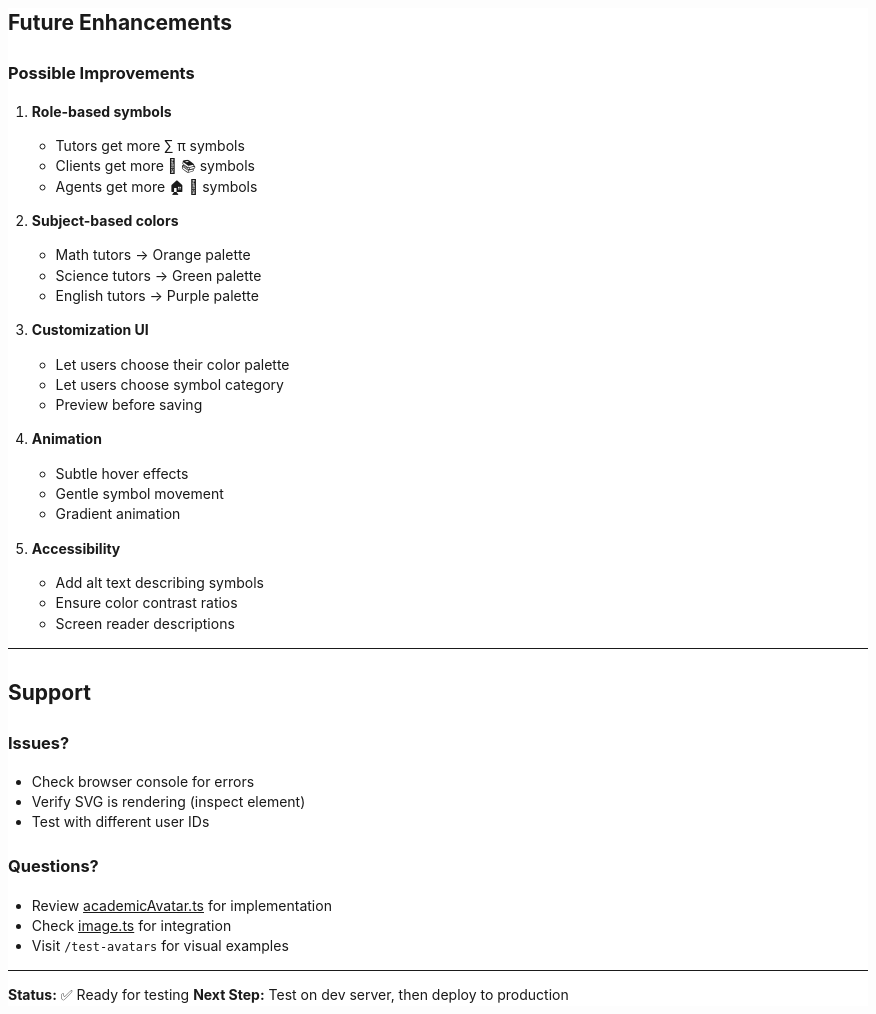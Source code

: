 
## Future Enhancements

### Possible Improvements
1. **Role-based symbols**
   - Tutors get more ∑ π symbols
   - Clients get more 📖 📚 symbols
   - Agents get more 🏠 💼 symbols

2. **Subject-based colors**
   - Math tutors → Orange palette
   - Science tutors → Green palette
   - English tutors → Purple palette

3. **Customization UI**
   - Let users choose their color palette
   - Let users choose symbol category
   - Preview before saving

4. **Animation**
   - Subtle hover effects
   - Gentle symbol movement
   - Gradient animation

5. **Accessibility**
   - Add alt text describing symbols
   - Ensure color contrast ratios
   - Screen reader descriptions

---

## Support

### Issues?
- Check browser console for errors
- Verify SVG is rendering (inspect element)
- Test with different user IDs

### Questions?
- Review [academicAvatar.ts](apps/web/src/lib/utils/academicAvatar.ts) for implementation
- Check [image.ts](apps/web/src/lib/utils/image.ts) for integration
- Visit `/test-avatars` for visual examples

---

**Status:** ✅ Ready for testing
**Next Step:** Test on dev server, then deploy to production
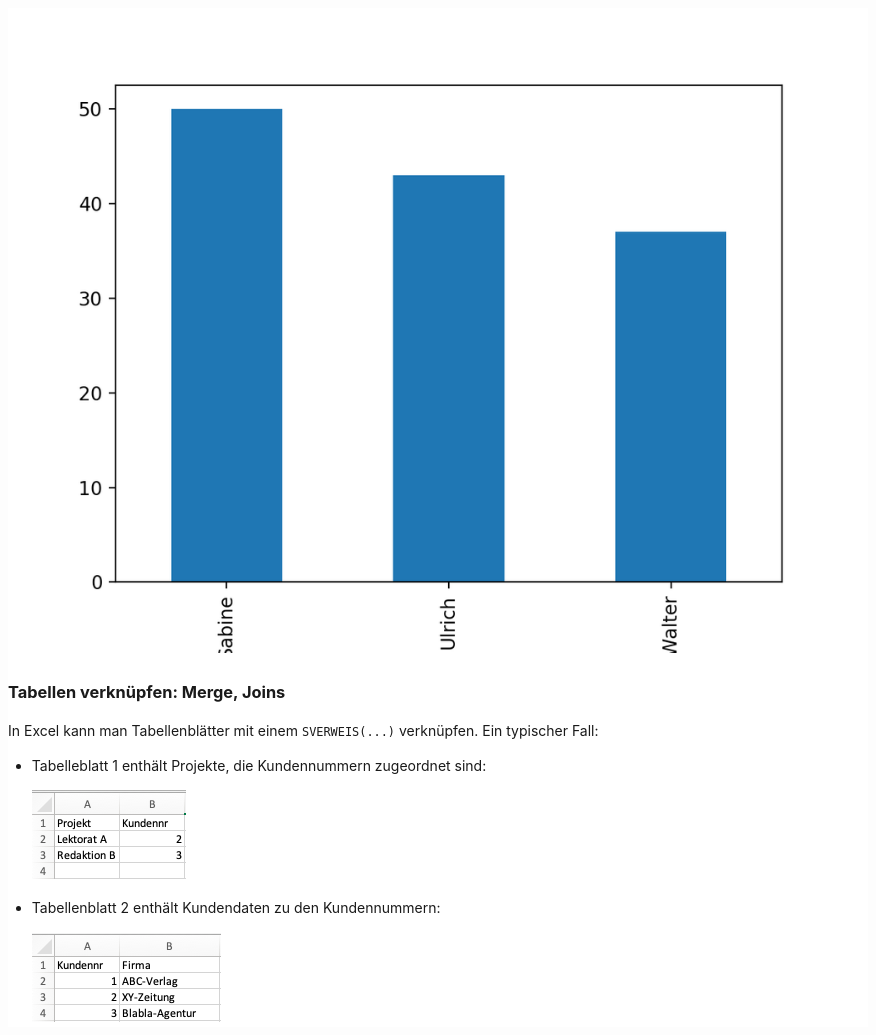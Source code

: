 ![Aufwände](images/aufwand.png)


### Tabellen verknüpfen: Merge, Joins
In Excel kann man Tabellenblätter mit einem `SVERWEIS(...)` verknüpfen. Ein typischer Fall:

* Tabelleblatt 1 enthält Projekte, die Kundennummern zugeordnet sind:
  
  ![Tabellenblatt 1](./images/sheet1.png)
* Tabellenblatt 2 enthält Kundendaten zu den Kundennummern:

  ![Tabellenblatt 2](./images/sheet2.png)
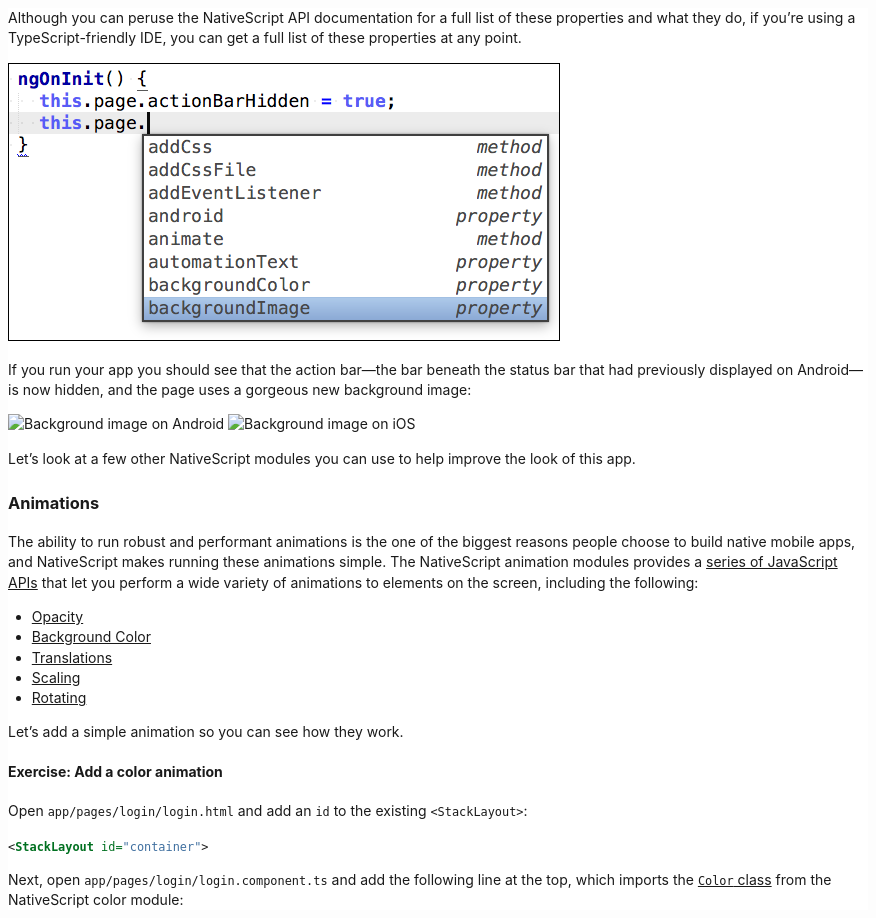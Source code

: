 Although you can peruse the NativeScript API documentation for a full list of these properties and what they do, if you’re using a TypeScript-friendly IDE, you can get a full list of these properties at any point.

<img alt="TypeScript autocomplete" class="plain" src="images/chapter4/typescript.png" style="border: 1px solid black;">

If you run your app you should see that the action bar—the bar beneath the status bar that had previously displayed on Android—is now hidden, and the page uses a gorgeous new background image:

![Background image on Android](images/chapter4/android/1.png)
![Background image on iOS](images/chapter4/ios/1.png)

Let’s look at a few other NativeScript modules you can use to help improve the look of this app.

### Animations

The ability to run robust and performant animations is the one of the biggest reasons people choose to build native mobile apps, and NativeScript makes running these animations simple. The NativeScript animation modules provides a [series of JavaScript APIs](https://docs.nativescript.org/ui/animation) that let you perform a wide variety of animations to elements on the screen, including the following:

- [Opacity](https://docs.nativescript.org/ui/animation#opacity)
- [Background Color](https://docs.nativescript.org/ui/animation#background-color)
- [Translations](https://docs.nativescript.org/ui/animation#translate)
- [Scaling](https://docs.nativescript.org/ui/animation#scale)
- [Rotating](https://docs.nativescript.org/ui/animation#rotate)

Let’s add a simple animation so you can see how they work.

<h4 class="exercise-start">
    <b>Exercise</b>: Add a color animation
</h4>

Open `app/pages/login/login.html` and add an `id` to the existing `<StackLayout>`:

``` XML
<StackLayout id="container">
```

Next, open `app/pages/login/login.component.ts` and add the following line at the top, which imports the [`Color` class](http://docs.nativescript.org/ApiReference/color/Color.html) from the NativeScript color module:
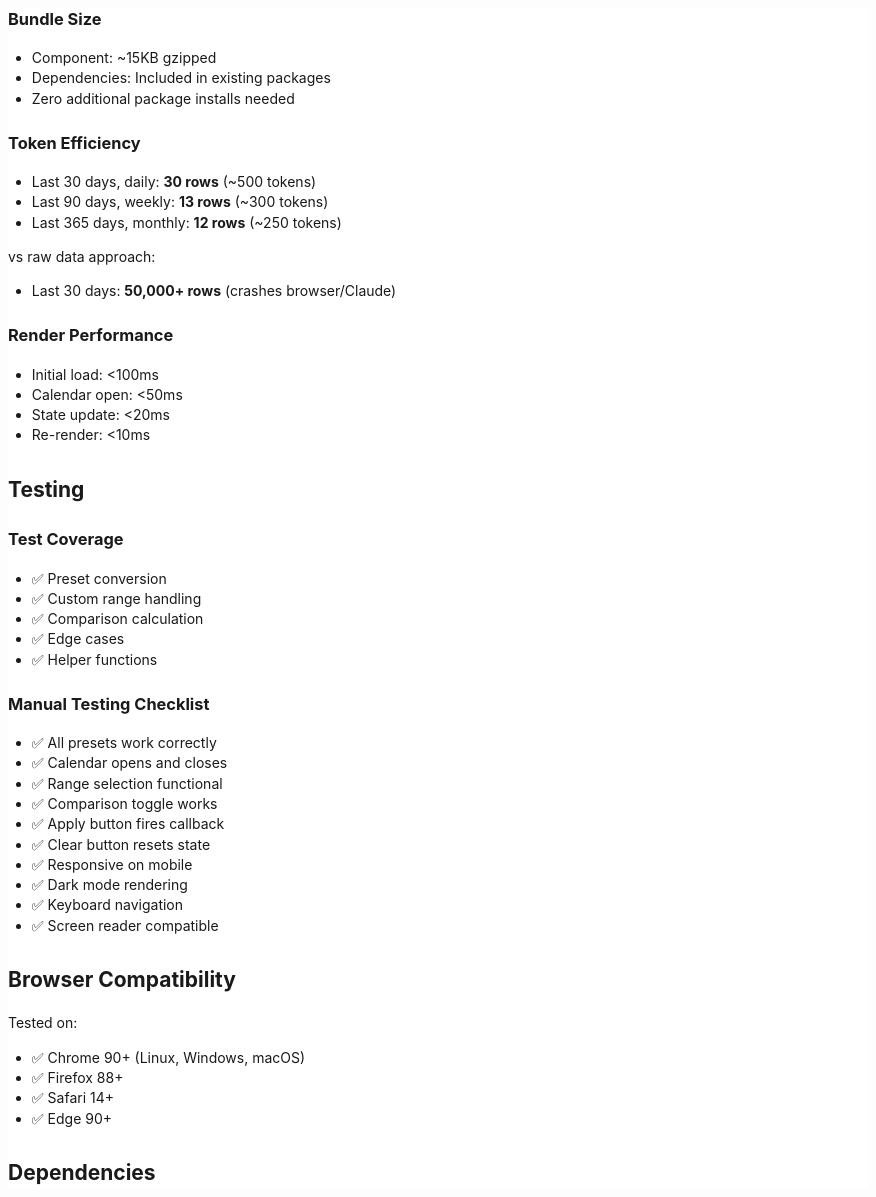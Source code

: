 ### Bundle Size
- Component: ~15KB gzipped
- Dependencies: Included in existing packages
- Zero additional package installs needed

### Token Efficiency
- Last 30 days, daily: **30 rows** (~500 tokens)
- Last 90 days, weekly: **13 rows** (~300 tokens)
- Last 365 days, monthly: **12 rows** (~250 tokens)

vs raw data approach:
- Last 30 days: **50,000+ rows** (crashes browser/Claude)

### Render Performance
- Initial load: <100ms
- Calendar open: <50ms
- State update: <20ms
- Re-render: <10ms

## Testing

### Test Coverage
- ✅ Preset conversion
- ✅ Custom range handling
- ✅ Comparison calculation
- ✅ Edge cases
- ✅ Helper functions

### Manual Testing Checklist
- ✅ All presets work correctly
- ✅ Calendar opens and closes
- ✅ Range selection functional
- ✅ Comparison toggle works
- ✅ Apply button fires callback
- ✅ Clear button resets state
- ✅ Responsive on mobile
- ✅ Dark mode rendering
- ✅ Keyboard navigation
- ✅ Screen reader compatible

## Browser Compatibility

Tested on:
- ✅ Chrome 90+ (Linux, Windows, macOS)
- ✅ Firefox 88+
- ✅ Safari 14+
- ✅ Edge 90+

## Dependencies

● ● ● ● ●

ABOUT THIS TASK: The answer must restate every entry word for word, with the pictures left out.

PROBLEM SOLUTION:
Source code

: 
## Future Enhancements

### Possible Improvements
1. **Role-based symbols**
   - Tutors get more ∑ π symbols
   - Clients get more 📖 📚 symbols
   - Agents get more 🏠 💼 symbols

2. **Subject-based colors**
   - Math tutors → Orange palette
   - Science tutors → Green palette
   - English tutors → Purple palette

3. **Customization UI**
   - Let users choose their color palette
   - Let users choose symbol category
   - Preview before saving

4. **Animation**
   - Subtle hover effects
   - Gentle symbol movement
   - Gradient animation

5. **Accessibility**
   - Add alt text describing symbols
   - Ensure color contrast ratios
   - Screen reader descriptions

---

## Support

### Issues?
- Check browser console for errors
- Verify SVG is rendering (inspect element)
- Test with different user IDs

### Questions?
- Review [academicAvatar.ts](apps/web/src/lib/utils/academicAvatar.ts) for implementation
- Check [image.ts](apps/web/src/lib/utils/image.ts) for integration
- Visit `/test-avatars` for visual examples

---

**Status:** ✅ Ready for testing
**Next Step:** Test on dev server, then deploy to production
Source code

: ![Aufwände](images/aufwand.png)


### Tabellen verknüpfen: Merge, Joins
In Excel kann man Tabellenblätter mit einem `SVERWEIS(...)` verknüpfen. Ein typischer Fall:

* Tabelleblatt 1 enthält Projekte, die Kundennummern zugeordnet sind:
  
  ![Tabellenblatt 1](./images/sheet1.png)
* Tabellenblatt 2 enthält Kundendaten zu den Kundennummern:

  ![Tabellenblatt 2](./images/sheet2.png)
Source code

: Although you can peruse the NativeScript API documentation for a full list of these properties and what they do, if you’re using a TypeScript-friendly IDE, you can get a full list of these properties at any point.

<img alt="TypeScript autocomplete" class="plain" src="images/chapter4/typescript.png" style="border: 1px solid black;">

If you run your app you should see that the action bar—the bar beneath the status bar that had previously displayed on Android—is now hidden, and the page uses a gorgeous new background image:

![Background image on Android](images/chapter4/android/1.png)
![Background image on iOS](images/chapter4/ios/1.png)

Let’s look at a few other NativeScript modules you can use to help improve the look of this app.

### Animations

The ability to run robust and performant animations is the one of the biggest reasons people choose to build native mobile apps, and NativeScript makes running these animations simple. The NativeScript animation modules provides a [series of JavaScript APIs](https://docs.nativescript.org/ui/animation) that let you perform a wide variety of animations to elements on the screen, including the following:

- [Opacity](https://docs.nativescript.org/ui/animation#opacity)
- [Background Color](https://docs.nativescript.org/ui/animation#background-color)
- [Translations](https://docs.nativescript.org/ui/animation#translate)
- [Scaling](https://docs.nativescript.org/ui/animation#scale)
- [Rotating](https://docs.nativescript.org/ui/animation#rotate)

Let’s add a simple animation so you can see how they work.

<h4 class="exercise-start">
    <b>Exercise</b>: Add a color animation
</h4>

Open `app/pages/login/login.html` and add an `id` to the existing `<StackLayout>`:

``` XML
<StackLayout id="container">
```

Next, open `app/pages/login/login.component.ts` and add the following line at the top, which imports the [`Color` class](http://docs.nativescript.org/ApiReference/color/Color.html) from the NativeScript color module:
Source code

: ### Bundle Size
- Component: ~15KB gzipped
- Dependencies: Included in existing packages
- Zero additional package installs needed

### Token Efficiency
- Last 30 days, daily: **30 rows** (~500 tokens)
- Last 90 days, weekly: **13 rows** (~300 tokens)
- Last 365 days, monthly: **12 rows** (~250 tokens)

vs raw data approach:
- Last 30 days: **50,000+ rows** (crashes browser/Claude)

### Render Performance
- Initial load: <100ms
- Calendar open: <50ms
- State update: <20ms
- Re-render: <10ms

## Testing

### Test Coverage
- ✅ Preset conversion
- ✅ Custom range handling
- ✅ Comparison calculation
- ✅ Edge cases
- ✅ Helper functions

### Manual Testing Checklist
- ✅ All presets work correctly
- ✅ Calendar opens and closes
- ✅ Range selection functional
- ✅ Comparison toggle works
- ✅ Apply button fires callback
- ✅ Clear button resets state
- ✅ Responsive on mobile
- ✅ Dark mode rendering
- ✅ Keyboard navigation
- ✅ Screen reader compatible

## Browser Compatibility

Tested on:
- ✅ Chrome 90+ (Linux, Windows, macOS)
- ✅ Firefox 88+
- ✅ Safari 14+
- ✅ Edge 90+

## Dependencies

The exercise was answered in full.